More effective Lua way of this algorithm?

Hi,

every programming language has it’s best way of implementing things. Looking at my rather standard/basic implementarion of this ‘every one with everyone in both ways’ I would like to know if there is a best Lua way for this?

flubs ={1,2,3,4,5}

max = (#flubs*(#flubs-1))
print(max)
c = 1 -- only for loopcount
for i=1, #flubs do
    local k = i + 1
    for y = 1, #flubs-1 do
        if (k>#flubs) then k=1 end
        print(c .. ": " .. flubs[i] .. " - " .. flubs[k])
        k = k + 1
        c = c + 1 -- only for loopcount
    end
end

Many thanks

You’re looking for all pair combinations.

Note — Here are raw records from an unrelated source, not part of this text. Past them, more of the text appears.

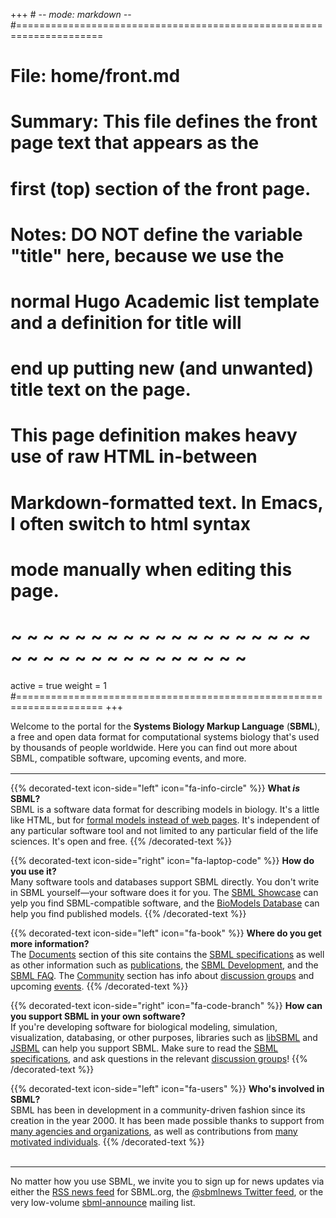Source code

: +++ # -*- mode: markdown -*-
#=====================================================================
# File:    home/front.md
# Summary: This file defines the front page text that appears as the
#          first (top) section of the front page.
#
# Notes: DO NOT define the variable "title" here, because we use the 
# normal Hugo Academic list template and a definition for title will
# end up putting new (and unwanted) title text on the page.
#
# This page definition makes heavy use of raw HTML in-between
# Markdown-formatted text.  In Emacs, I often switch to html syntax
# mode manually when editing this page.
# ~ ~ ~ ~ ~ ~ ~ ~ ~ ~ ~ ~ ~ ~ ~ ~ ~ ~ ~ ~ ~ ~ ~ ~ ~ ~ ~ ~ ~ ~ ~ ~ ~ ~
active = true
weight = 1
#=====================================================================
+++

Welcome to the portal for the **Systems Biology Markup Language** (**SBML**), a free and open data format for computational systems biology that's used by thousands of people worldwide.  Here you can find out more about SBML, compatible software, upcoming events, and more.

<hr style="margin-top: 1rem">

{{% decorated-text icon-side="left" icon="fa-info-circle" %}}
  **What <em>is</em> SBML?**<br>
  SBML is a software data format for describing models in biology.  It's a little like HTML, but for [formal models instead of web pages](documents/what-is-sbml/).  It's independent of any particular software tool and not limited to any particular field of the life sciences.  It's open and free.
{{% /decorated-text %}}

{{% decorated-text icon-side="right" icon="fa-laptop-code" %}}
  **How do you use it?**<br>
  Many software tools and databases support SBML directly.  You don't write in SBML yourself&mdash;your software does it for you.  The [SBML Showcase](/facilities/showcase) can yelp you find SBML-compatible software, and the [BioModels Database](https://biomodels.net) can help you find published models.
{{% /decorated-text %}}

{{% decorated-text icon-side="left" icon="fa-book" %}}
  **Where do you get more information?**<br>
  The [Documents](/documents) section of this site contains the [SBML specifications](/documents/specifications) as well as other information such as [publications](/documents/publications), the [SBML Development](/documents/process), and the [SBML FAQ](/documents/faq).  The [Community](/community) section has info about [discussion groups](/community/forums) and upcoming [events](/community/events).
{{% /decorated-text %}}

{{% decorated-text icon-side="right" icon="fa-code-branch" %}}
  **How can you support SBML in your own software?**<br>
  If you're developing software for biological modeling, simulation, visualization, databasing, or other purposes, libraries such as [libSBML](/software/libsbml) and [JSBML](/software/jsbml) can help you support SBML. Make sure to read the [SBML specifications](/documents/specifications), and ask questions in the relevant [discussion groups](/community/forums)!
{{% /decorated-text %}}

{{% decorated-text icon-side="left" icon="fa-users" %}}
  **Who's involved in SBML?**<br>
  SBML has been in development in a community-driven fashion since its creation in the year 2000. It has been made possible thanks to support from [many agencies and organizations](/about/funding), as well as contributions from [many motivated individuals](/about). 
{{% /decorated-text %}}

<hr style="margin-top: 2.25em">

No matter how you use SBML, we invite you to sign up for news updates via either the [RSS news feed](/news/index.xml) for SBML.org, the [@sbmlnews Twitter feed](https://twitter.com/sbmlnews), or the very low-volume [sbml-announce](https://groups.google.com/forum/#!forum/sbml-announce) mailing list.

I’m not sure there’s any special Lua way, but I would have just done this

flubs ={1,2,3,4,5}
max = (#flubs*(#flubs-1))
print(max)
for i=1, #flubs do
    for k = 1, #flubs do
        if (i~=k) then print(c .. ": " .. flubs[i] .. " - " .. flubs[k]) end
    end
end

Wow, I don’t know if this is the best Lua way, but it surely is much cleaner than my code.
Thanks!

If you want to use more lua functionality instead of just two simple loops, you could do something like this. It’s not more efficient, just looks nicer when you actually use it:

function mypairs(t)
    return coroutine.wrap(function() 
        local c = 1
        for i = 1, #t do
            for j = 1, #t do
                if t[i] ~= t[j] then
                    coroutine.yield(c, t[i]..t[j])
                    c = c + 1
                end
            end
        end
    end)
end

flubs = {1, 2, 3, 4, 5}
for i, v in mypairs(flubs) do print(i..":", v) end

Lua lacks functionality other languages have that make things like this look more elegant, but that doesn’t mean two for loops are less efficient than a call to a complex library function.

Nahhh, I think I’ll stick with Ignatzs’ version :wink: Nice and small and I understood it directly. Yours looks very interesting though, with some unknown things I’ll have to check. ‘coroutine.wrap’ and ‘.yield’. Thanks for giving me learning material.